TIME AND PLACE: 1890s London
006. Blind
‘You don’t… look blind.’
‘Half-blind,’ I snapped. ‘What’s a half-blind s’posed to look like, anyway? Hobbling around on a stick and begging?’
Rat wrinkled up his nose and looked at the ground. Beside him, Simpson lifted one bare foot and delicately touched the wall of the alley with one toe. This was the first time I had seen them in months, and breaking my news had been more difficult than I thought it would have been. And I still needed to tell the others…
‘Anyway,’ I said, pursuing my point, ‘me being half-blind ain’t – isn’t going to be…’

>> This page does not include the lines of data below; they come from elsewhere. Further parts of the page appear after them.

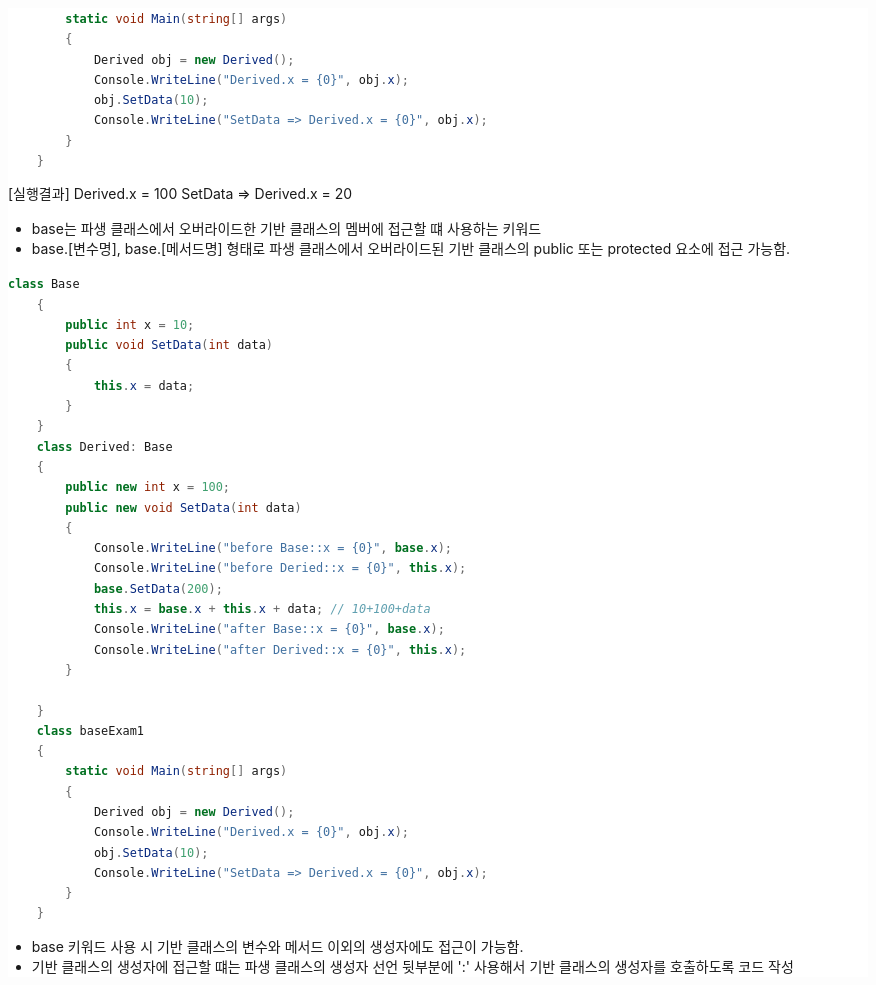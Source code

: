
 ```C#
        static void Main(string[] args)
        {
            Derived obj = new Derived();
            Console.WriteLine("Derived.x = {0}", obj.x);
            obj.SetData(10);
            Console.WriteLine("SetData => Derived.x = {0}", obj.x);
        }
    }
```
[실행결과]
Derived.x = 100
SetData => Derived.x = 20

- base는 파생 클래스에서 오버라이드한 기반 클래스의 멤버에 접근할 떄 사용하는 키워드
- base.[변수명], base.[메서드명] 형태로 파생 클래스에서 오버라이드된 기반 클래스의 public 또는 protected 요소에 접근 가능함.

```C#
class Base
    {
        public int x = 10;
        public void SetData(int data)
        {
            this.x = data;
        }
    }
    class Derived: Base
    {
        public new int x = 100;
        public new void SetData(int data)
        {
            Console.WriteLine("before Base::x = {0}", base.x);
            Console.WriteLine("before Deried::x = {0}", this.x);
            base.SetData(200);
            this.x = base.x + this.x + data; // 10+100+data
            Console.WriteLine("after Base::x = {0}", base.x);
            Console.WriteLine("after Derived::x = {0}", this.x);       
        }

    }
    class baseExam1
    {
        static void Main(string[] args)
        {
            Derived obj = new Derived();
            Console.WriteLine("Derived.x = {0}", obj.x);
            obj.SetData(10);
            Console.WriteLine("SetData => Derived.x = {0}", obj.x);
        }
    }
```
- base 키워드 사용 시 기반 클래스의 변수와 메서드 이외의 생성자에도 접근이 가능함.
- 기반 클래스의 생성자에 접근할 떄는 파생 클래스의 생성자 선언 뒷부분에 ':' 사용해서 기반 클래스의 생성자를 호출하도록 코드 작성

‘A problem?’ Simpson suggested.
‘Yes! I mean, no, it won’t be.’
‘Kit, you really don’t think, do you?’ Rat looked out of the alley into the street. A hansom passed, the spokes of the wheels flashing together into a whirling blur of noisy movement. A costermonger leading a donkey cart full of cabbages paused in his cries long enough to curse the cabby, then began again: ‘Cabbages, ni-ew cabbages, penny a bunch!’
The small boy trotting by his side added his shrill voice – ‘Ni-ew, ni-ew, ni-ewww!’ – and their cries rose up and mingled with the smells of fruit, fresh fish, dried fish, bruised vegetables, smoke and hot plum duff.
‘What d’yu mean, I don’t think?’ I scowled at him.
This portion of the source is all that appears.